The second requirement is the person must have been in continuous receipt of an income support payment since 1 January 2015.

Where a person makes a partial lump sum commutation, grandfathering could be lost if, after the commutation, the person loses their income support payment. This can occur if assessable income from the account-based pension increases due to the recalculation of its deduction amount or where deemed income increases from the investment of withdrawn amounts.

The Department of Social Services’ Guide to Social Security Law provides that ’a person is considered to be in continuous receipt of an income support payment where they receive at least $0.01 of income support in each consecutive fortnight from 1 January 2015.’

Immediately moving from one income support payment to another, for example from the Carer Payment to the Age Pension, will continue to meet the requirement of being in continuous receipt of an income support payment.

2. How will a partial lump sum commutation from a grandfathered account-based pension affect its deduction amount?

A partial lump sum commutation from a grandfathered account-based pension will cause its deduction amount to be recalculated (and reduced) based on the following formula:

Deduction amount = (Purchase price less commutations) / relevant number

The relevant number is the life expectancy of the person (or the longest life expectancy where a reversionary was nominated) at the commencement of the account-based pension. It does not change when recalculating the deduction amount.

Importantly, although the deduction amount is recalculated, the account-based pension’s minimum income amount for the year remains the same and does not get recalculated until 1 July.

Example:

A partial lump sum commutation from a grandfathered account-based pension will cause its deduction amount to be recalculated.

An account-based pension commenced in 2006 with $350,000 (relevant number of 21.15) has a deduction amount of $16,548 ($350,000 / 21.15).

On 1 July 2018 the grandfathered account-based pension has an account balance of $280,000 and income payments of $16,800 p.a. (minimum required for the 2018/19 year). Social Security assessed income amounts to $252 ($16,800 - $16,548).

If a partial lump sum commutation of $50,000 is made on 1 September 2018, the deduction amount would be recalculated to be $14,184 ([$350,000 - $50,000] / 21.15). Social Security assessed income would increase to an annualised amount of $2,616 ($16,800 - $14,184) for the remainder of 2018/19.

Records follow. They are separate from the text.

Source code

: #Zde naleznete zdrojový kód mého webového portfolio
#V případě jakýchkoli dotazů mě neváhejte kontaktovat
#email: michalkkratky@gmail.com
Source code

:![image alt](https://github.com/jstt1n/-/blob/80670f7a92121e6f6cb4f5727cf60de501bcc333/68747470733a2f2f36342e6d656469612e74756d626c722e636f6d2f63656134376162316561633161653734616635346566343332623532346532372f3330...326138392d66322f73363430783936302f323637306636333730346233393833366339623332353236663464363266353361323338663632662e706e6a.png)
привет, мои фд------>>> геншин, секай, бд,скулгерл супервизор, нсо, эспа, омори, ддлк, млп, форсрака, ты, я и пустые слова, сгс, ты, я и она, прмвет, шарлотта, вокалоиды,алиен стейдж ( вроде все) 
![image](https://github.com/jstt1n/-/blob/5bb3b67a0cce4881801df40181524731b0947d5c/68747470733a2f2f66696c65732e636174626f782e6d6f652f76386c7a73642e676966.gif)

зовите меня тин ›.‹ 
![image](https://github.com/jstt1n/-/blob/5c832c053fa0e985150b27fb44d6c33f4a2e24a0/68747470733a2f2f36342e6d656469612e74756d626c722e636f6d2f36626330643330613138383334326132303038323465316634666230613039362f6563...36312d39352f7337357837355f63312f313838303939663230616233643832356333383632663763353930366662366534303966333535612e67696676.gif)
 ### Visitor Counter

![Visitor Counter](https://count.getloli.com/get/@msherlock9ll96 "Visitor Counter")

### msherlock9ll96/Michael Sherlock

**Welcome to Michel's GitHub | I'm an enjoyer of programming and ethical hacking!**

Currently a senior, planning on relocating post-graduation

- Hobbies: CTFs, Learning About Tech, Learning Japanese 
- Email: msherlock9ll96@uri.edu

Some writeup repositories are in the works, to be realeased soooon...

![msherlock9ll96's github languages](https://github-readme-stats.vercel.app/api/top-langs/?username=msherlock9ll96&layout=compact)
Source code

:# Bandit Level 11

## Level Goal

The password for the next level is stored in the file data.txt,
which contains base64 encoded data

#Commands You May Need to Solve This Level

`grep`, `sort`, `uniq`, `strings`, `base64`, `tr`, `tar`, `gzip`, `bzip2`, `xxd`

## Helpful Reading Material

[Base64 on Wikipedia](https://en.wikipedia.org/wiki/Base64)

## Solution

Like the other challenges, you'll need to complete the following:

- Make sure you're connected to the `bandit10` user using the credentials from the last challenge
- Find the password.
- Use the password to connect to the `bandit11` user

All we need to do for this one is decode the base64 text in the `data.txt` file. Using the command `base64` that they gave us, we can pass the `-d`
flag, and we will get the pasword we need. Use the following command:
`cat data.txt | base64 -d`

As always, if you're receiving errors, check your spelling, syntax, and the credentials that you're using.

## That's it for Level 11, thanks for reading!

3. If my client gifts $30,000 in one year, does the $20,000 held as a deprived asset reduce gradually to nil over the next two years?

While the gifting rules allow gifts of $10,000 per financial year and a maximum amount of $30,000 over a rolling five financial year period, amounts that exceed these limits are treated as deprived assets. Deprived assets are maintained as a person’s asset (and subject to deeming under the Income Test) for five years from the date of the gift.

Additionally, a person cannot ‘bring forward’ the annual limits and access the $30,000 limit in one year.

Where a person gifts $30,000 in one year, $20,000 is held as a deprived asset for five years. However, amounts held as a deprived asset does not count towards a person’s annual gifting limit in the following year or their rolling five-year limit of $30,000.

This means they can gift up to $10,000 in the second year and up to another $10,000 in the third year without increasing the amount held as a deprived asset. These limits apply to both singles and couples combined meaning couples do not have the benefit of accessing two times these limits.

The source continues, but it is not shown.